Reject unsolicited authentication requests
For extra mitigation against cross-site request forgery (CSRF), you can configure WebSEAL to reject any unsolicited login requests. This configuration ensures that WebSEAL does not process login requests without first issuing a login form.
The following steps outline the general process for a client to authenticate to WebSEAL and access a protected resource:
- The client requests the protected resource.
- WebSEAL detects that the client is not authenticated so WebSEAL returns a login form to the client.
- The client enters login information and submits the form to WebSEAL.
- WebSEAL processes the login information as follows:
- Authenticates the user.
- Creates a session.
- Sends a redirect to the requested resource.
- The client requests the protected resource.

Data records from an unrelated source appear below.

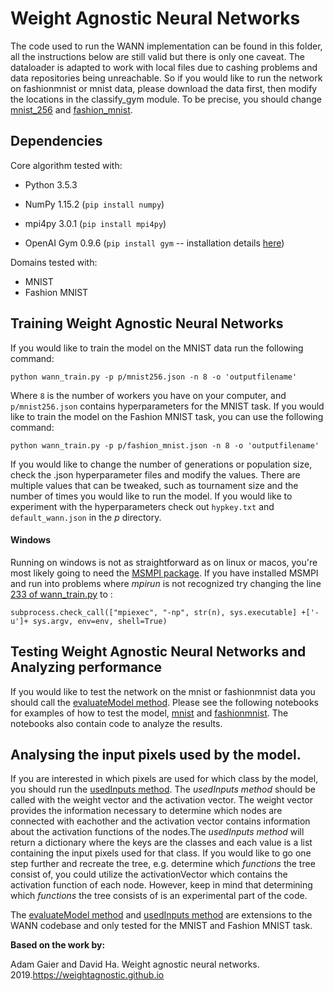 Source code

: # Weight Agnostic Neural Networks

The code used to run the WANN implementation can be found in this folder, all the instructions below are still valid but there is only one caveat. The dataloader is adapted to work with local files due to cashing problems and data repositories being unreachable. So if you would like to run the network on fashionmnist or mnist data, please download the data first, then modify the locations in the classify_gym module. To be precise, you should change [mnist_256](https://github.com/Avuerro/NaturalComputing/blob/e16e4918d59195e9bba238b83d755a6751830d0c/Project/WANN/domain/classify_gym.py#L123) and [fashion_mnist](https://github.com/Avuerro/NaturalComputing/blob/e16e4918d59195e9bba238b83d755a6751830d0c/Project/WANN/domain/classify_gym.py#L135).

## Dependencies

Core algorithm tested with:

- Python 3.5.3

- NumPy 1.15.2 (`pip install numpy`)

- mpi4py 3.0.1 (`pip install mpi4py`)

- OpenAI Gym 0.9.6 (`pip install gym` -- installation details [here](https://github.com/openai/gym))


Domains tested with:

- MNIST
- Fashion MNIST

## Training Weight Agnostic Neural Networks
If you would like to train the model on the MNIST data run the following command:

```
python wann_train.py -p p/mnist256.json -n 8 -o 'outputfilename'
```
Where `8` is the number of workers you have on your computer, and `p/mnist256.json` contains hyperparameters for the MNIST task. If you would like to train the model on the Fashion MNIST task, you can use the following command:

```
python wann_train.py -p p/fashion_mnist.json -n 8 -o 'outputfilename'
```
If you would like to change the number of generations or population size, check the .json hyperparameter files and modify the values. There are multiple values that can be tweaked, such as tournament size and the number of times you would like to run the model. If you would like to experiment with the hyperparameters check out ```hypkey.txt``` and ```default_wann.json``` in the _p_ directory.

#### Windows
Running on windows is not as straightforward as on linux or macos, you're most likely going to need the [MSMPI package](https://docs.microsoft.com/en-us/message-passing-interface/microsoft-mpi). If you have installed MSMPI and run into problems where _mpirun_ is not recognized try changing the line [233 of wann_train.py](https://github.com/Avuerro/NaturalComputing/blob/aad0cbdf366da8f71a62c3b46bf0387bed83d823/Project/WANN/wann_train.py#L233) to :
```
subprocess.check_call(["mpiexec", "-np", str(n), sys.executable] +['-u']+ sys.argv, env=env, shell=True)
```

## Testing Weight Agnostic Neural Networks and Analyzing performance

If you would like to test the network on the mnist or fashionmnist data you should call the [evaluateModel method](https://github.com/Avuerro/NaturalComputing/blob/0d00725c1f744b04c823e383d7d8336bb8856109/Project/WANN/wann_src/task.py#L143). Please see the following notebooks for examples of how to test the model, [mnist](https://github.com/Avuerro/NaturalComputing/blob/main/Project/WANN/Mnist%20Performance%20Statistics.ipynb) and [fashionmnist](https://github.com/Avuerro/NaturalComputing/blob/main/Project/WANN/Fashion-Mnist%20Performance%20Statistics.ipynb). The notebooks also contain code to analyze the results. 

## Analysing the input pixels used by the model.

If you are interested in which pixels are used for which class by the model, you should run the [usedInputs method](https://github.com/Avuerro/NaturalComputing/blob/30cebfb059ec74fad595ca526b4133763729b541/Project/WANN/wann_src/task.py#L195). The _usedInputs method_ should be called with the weight vector and the activation vector. The weight vector provides the information necessary to determine which nodes are connected with eachother and the activation vector contains information about the activation functions of the nodes.The _usedInputs method_ will return a dictionary where the keys are the classes and each value is a list containing the input pixels used for that class. If you would like to go one step further and recreate the tree, e.g. determine which _functions_ the tree consist of, you could utilize the activationVector which contains the activation function of each node. However, keep in mind that determining which _functions_ the tree consists of is an experimental part of the code.


The [evaluateModel method](https://github.com/Avuerro/NaturalComputing/blob/0d00725c1f744b04c823e383d7d8336bb8856109/Project/WANN/wann_src/task.py#L143) and 
[usedInputs method](https://github.com/Avuerro/NaturalComputing/blob/30cebfb059ec74fad595ca526b4133763729b541/Project/WANN/wann_src/task.py#L195) are extensions to the WANN codebase and only tested for the MNIST and Fashion MNIST task. 


**Based on the work by:**

Adam Gaier and David Ha. Weight agnostic neural networks.  2019.https://weightagnostic.github.io

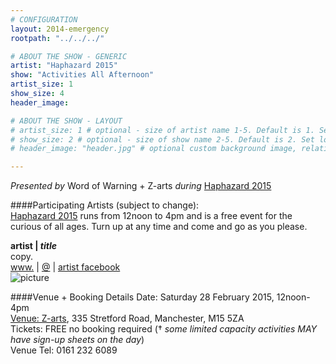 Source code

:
 ```yaml
---
# CONFIGURATION
layout: 2014-emergency
rootpath: "../../../"

# ABOUT THE SHOW - GENERIC
artist: "Haphazard 2015"
show: "Activities All Afternoon"
artist_size: 1
show_size: 4
header_image:

# ABOUT THE SHOW - LAYOUT
# artist_size: 1 # optional - size of artist name 1-5. Default is 1. Set longer names to lower values
# show_size: 2 # optional - size of show name 2-5. Default is 2. Set longer names to lower values
# header_image: "header.jpg" # optional custom background image, relative to current page

---
```

*Presented by* Word of Warning + Z-arts *during* [Haphazard 2015](/current/2015-haphazard)    
          
####Participating Artists (subject to change):      
[Haphazard 2015](/current/2015-haphazard) runs from 12noon to 4pm and is a free event for the curious of all ages. Turn up at any time and come and go as you please.       
          
**artist | *title***        
copy.          
[www.](http://) | [@](http://twitter.com/) | [artist facebook](http://www.facebook.com/)        
![picture](.jpg)		
		
####Venue + Booking Details
Date: Saturday 28 February 2015, 12noon-4pm    
[Venue: Z-arts](http://www.z-arts.org/about-us/getting-here), 335 Stretford Road, Manchester, M15 5ZA        
Tickets: FREE no booking required († *some limited capacity activities MAY have sign-up sheets on the day*)        
Venue Tel: 0161 232 6089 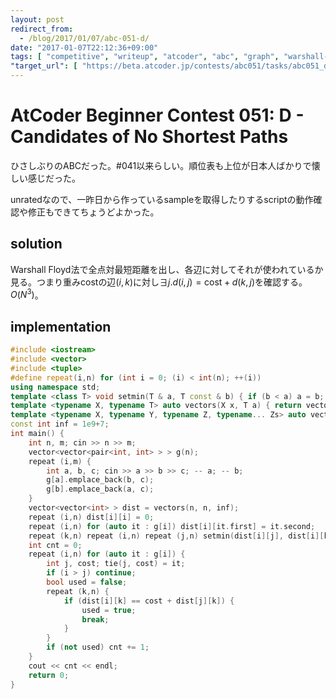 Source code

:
 ```yaml
---
layout: post
redirect_from:
  - /blog/2017/01/07/abc-051-d/
date: "2017-01-07T22:12:36+09:00"
tags: [ "competitive", "writeup", "atcoder", "abc", "graph", "warshall-floyd" ]
"target_url": [ "https://beta.atcoder.jp/contests/abc051/tasks/abc051_d" ]
---
```


# AtCoder Beginner Contest 051: D - Candidates of No Shortest Paths

ひさしぶりのABCだった。#041以来らしい。順位表も上位が日本人ばかりで懐しい感じだった。

unratedなので、一昨日から作っているsampleを取得したりするscriptの動作確認や修正もできてちょうどよかった。

## solution

Warshall Floyd法で全点対最短距離を出し、各辺に対してそれが使われているか見る。つまり重み$\mathrm{cost}$の辺$(i,k)$に対し$\exists j. d(i,j) = \mathrm{cost} + d(k,j)$を確認する。$O(N^3)$。

## implementation

``` c++
#include <iostream>
#include <vector>
#include <tuple>
#define repeat(i,n) for (int i = 0; (i) < int(n); ++(i))
using namespace std;
template <class T> void setmin(T & a, T const & b) { if (b < a) a = b; }
template <typename X, typename T> auto vectors(X x, T a) { return vector<T>(x, a); }
template <typename X, typename Y, typename Z, typename... Zs> auto vectors(X x, Y y, Z z, Zs... zs) { auto cont = vectors(y, z, zs...); return vector<decltype(cont)>(x, cont); }
const int inf = 1e9+7;
int main() {
    int n, m; cin >> n >> m;
    vector<vector<pair<int, int> > > g(n);
    repeat (i,m) {
        int a, b, c; cin >> a >> b >> c; -- a; -- b;
        g[a].emplace_back(b, c);
        g[b].emplace_back(a, c);
    }
    vector<vector<int> > dist = vectors(n, n, inf);
    repeat (i,n) dist[i][i] = 0;
    repeat (i,n) for (auto it : g[i]) dist[i][it.first] = it.second;
    repeat (k,n) repeat (i,n) repeat (j,n) setmin(dist[i][j], dist[i][k] + dist[k][j]); // warshall floyd
    int cnt = 0;
    repeat (i,n) for (auto it : g[i]) {
        int j, cost; tie(j, cost) = it;
        if (i > j) continue;
        bool used = false;
        repeat (k,n) {
            if (dist[i][k] == cost + dist[j][k]) {
                used = true;
                break;
            }
        }
        if (not used) cnt += 1;
    }
    cout << cnt << endl;
    return 0;
}
```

- WebSEAL detects that the user is authenticated and returns the resource to the client.
By default, it is possible for a client to skip directly to step 3 and initiate authentication with WebSEAL by sending through an unsolicited login request. However, you can configure WebSEAL to reject these unsolicited requests. You can set allow-unsolicited-logins in the [server] stanza to no to ensure that the first two steps are required for a client to gain access to a resource. If you set this option to no, WebSEAL must always issue a login form to unauthenticated clients.
By default, allow-unsolicited-logins is set
to yes, which means that WebSEAL does accept unsolicited
authentication requests.
Set this entry to no if you are concerned that CSRF might cause a user to inadvertently authenticate with authentication data provided by an attacker.